We’ve taken a rental house as near to the new school as possible. It’s nice. The neighbours brought us a freshly made pie the day we moved in. The house is as close as is possible to exactly the same as the house we sold, complete with hatch (we knocked that wall down which made the hatch rather larger). That’s quite strange. It wasn’t like we thought that was the best ever house but it has worked out that we are in a replica. At least the furniture fits.

Children are amazing. They were nervous but it didn’t much show as they walked into their new school and began to find their way. Red said he didn’t have a snack on his first day as he wasn’t sure how that worked, but the second day he did. Good strategy: observe and then act. Myrtle went straight for the pancake; Isobel said that’s what you’re meant to do. Good strategy: check with a friend. They’ve both done so well. I am so relieved. Now I think maybe they can handle anything. I think maybe they think that now too.

The wait on the land seems a bit interminable. Still waiting for the mysterious trustees to meet and confirm that we won’t get a bill for tens of thousands as soon as we get planning permission. Can’t go ahead and buy before we know that so on we wait. And wait.

In the meantime, we will enjoy the pie.

Monotony and Contentment

Someone once said (to me) that they crave monotony and so they would hate to do what we are doing. This has played on my mind a bit, and led me on to thinking about contentment.

On the spectrum of monotony vs novelty (I spent some time wondering what the opposite of monotony was. This is my best guess so far.) I reckon I fall on the side of novelty, but not near the extreme end. Change can be good, it can be fun to try new things. But if life is in a comfortable place it can be a change for the worse. Hard to know until the change happens. I would say, I like my novelty in bite sizes portions. When we discovered we were having Birch we both thought of all the changes this would bring, including moving house. It was much more manageable in terms of brain power to decide to manage one change at a time. Turns out we were right about all the changes that would follow, but one at a time is enough.

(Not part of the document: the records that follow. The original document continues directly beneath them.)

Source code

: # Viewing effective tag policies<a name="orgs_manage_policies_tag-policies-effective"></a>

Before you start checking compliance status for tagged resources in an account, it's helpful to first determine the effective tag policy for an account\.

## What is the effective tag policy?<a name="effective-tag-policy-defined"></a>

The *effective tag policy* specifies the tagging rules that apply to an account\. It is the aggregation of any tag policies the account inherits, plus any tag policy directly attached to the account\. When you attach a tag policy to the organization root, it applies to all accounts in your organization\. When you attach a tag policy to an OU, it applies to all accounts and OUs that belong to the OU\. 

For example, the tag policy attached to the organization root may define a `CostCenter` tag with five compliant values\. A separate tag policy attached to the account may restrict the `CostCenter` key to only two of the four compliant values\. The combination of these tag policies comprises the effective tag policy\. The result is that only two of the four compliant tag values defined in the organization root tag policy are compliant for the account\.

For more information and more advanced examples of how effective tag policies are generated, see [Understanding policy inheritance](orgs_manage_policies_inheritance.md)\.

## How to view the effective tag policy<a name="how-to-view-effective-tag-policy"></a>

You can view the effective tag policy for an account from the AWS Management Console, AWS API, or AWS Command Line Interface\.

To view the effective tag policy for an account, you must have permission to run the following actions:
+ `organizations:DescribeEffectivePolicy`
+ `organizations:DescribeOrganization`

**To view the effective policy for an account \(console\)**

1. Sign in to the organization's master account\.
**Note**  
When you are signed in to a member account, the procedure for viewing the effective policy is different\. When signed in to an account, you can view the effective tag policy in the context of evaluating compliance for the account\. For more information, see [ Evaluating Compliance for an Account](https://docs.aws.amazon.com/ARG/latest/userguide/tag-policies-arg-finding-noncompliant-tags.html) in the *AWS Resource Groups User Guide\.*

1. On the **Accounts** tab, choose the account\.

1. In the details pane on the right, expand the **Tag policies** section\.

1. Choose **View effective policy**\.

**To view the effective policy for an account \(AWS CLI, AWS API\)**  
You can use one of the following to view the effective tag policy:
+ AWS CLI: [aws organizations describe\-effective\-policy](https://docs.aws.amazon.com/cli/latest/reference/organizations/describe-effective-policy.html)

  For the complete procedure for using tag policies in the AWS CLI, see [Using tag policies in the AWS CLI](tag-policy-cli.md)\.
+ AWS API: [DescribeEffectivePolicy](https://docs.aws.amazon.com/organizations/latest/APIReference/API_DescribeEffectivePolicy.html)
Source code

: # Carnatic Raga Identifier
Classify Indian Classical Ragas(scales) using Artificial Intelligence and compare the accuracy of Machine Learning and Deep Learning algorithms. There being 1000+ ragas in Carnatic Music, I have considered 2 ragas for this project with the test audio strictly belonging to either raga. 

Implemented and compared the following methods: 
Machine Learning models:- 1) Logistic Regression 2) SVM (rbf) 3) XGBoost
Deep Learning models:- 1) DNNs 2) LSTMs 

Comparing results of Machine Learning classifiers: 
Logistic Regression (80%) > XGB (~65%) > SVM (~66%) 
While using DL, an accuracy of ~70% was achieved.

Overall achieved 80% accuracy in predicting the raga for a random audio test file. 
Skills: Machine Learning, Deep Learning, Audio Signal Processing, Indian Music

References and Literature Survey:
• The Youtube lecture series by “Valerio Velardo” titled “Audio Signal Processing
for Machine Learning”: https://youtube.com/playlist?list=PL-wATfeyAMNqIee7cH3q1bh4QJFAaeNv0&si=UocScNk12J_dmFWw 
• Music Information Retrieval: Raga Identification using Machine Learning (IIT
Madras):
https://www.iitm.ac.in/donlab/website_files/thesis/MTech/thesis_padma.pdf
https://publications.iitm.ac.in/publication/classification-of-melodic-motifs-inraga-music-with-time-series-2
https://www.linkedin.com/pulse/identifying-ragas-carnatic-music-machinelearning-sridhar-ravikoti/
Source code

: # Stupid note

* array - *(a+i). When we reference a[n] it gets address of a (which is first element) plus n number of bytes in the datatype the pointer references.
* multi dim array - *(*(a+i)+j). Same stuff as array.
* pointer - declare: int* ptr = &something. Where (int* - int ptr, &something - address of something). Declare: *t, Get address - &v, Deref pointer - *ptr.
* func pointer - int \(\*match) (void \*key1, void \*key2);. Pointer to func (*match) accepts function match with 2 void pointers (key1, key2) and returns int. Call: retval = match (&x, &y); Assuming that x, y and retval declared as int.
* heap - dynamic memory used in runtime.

It is probably a good thing that Ben loves novelty and change. When I told him about the monotony conversation he was pretty much aghast. Crave stability, certainty, consistency, but not monotony! Another word for boring. Music without tune or harmony. Not really music at all.

I think what change brings, and what not changing protects against, is not knowing how you’re going to get through the day. One of the biggest challenges when I had Red as a new baby was not knowing when he would sleep (not really ever), when it would be possible to both boil a kettle and drink a cup of tea. There was nothing predictable in our day so it was really hard to pace myself, navigate a route from beginning to end. Before a big change, it’s a bit the same, you don’t know the shape of your day so it’s hard to envisage getting safely through it. However, since having Red we have moved house four times so far. What you learn is that there is no escaping monotony. There’s no running away from it. Whatever place you’re in, there will be the same jobs to do, the same routine. It takes a few weeks of heavy sat nav use to find your way around and then the roads are familiar, the coffee tastes the same.

There is importance in noticing these things. If we were doing this to escape monotony we will fail to escape. If we think this path in and of itself leads to contentment we will find we are wrong. This is excellent news. Contentment is a decision which can be taken at any point. We don’t need to finish in order to get there. If we wait until then, it will elude us. If we can achieve it now, it will travel the road with us.

For contentment to travel at our side we need to accept the monotonous and provide the harmony for ourselves. This is something Ben is really great at. It is something to strive for and to enjoy as a choice.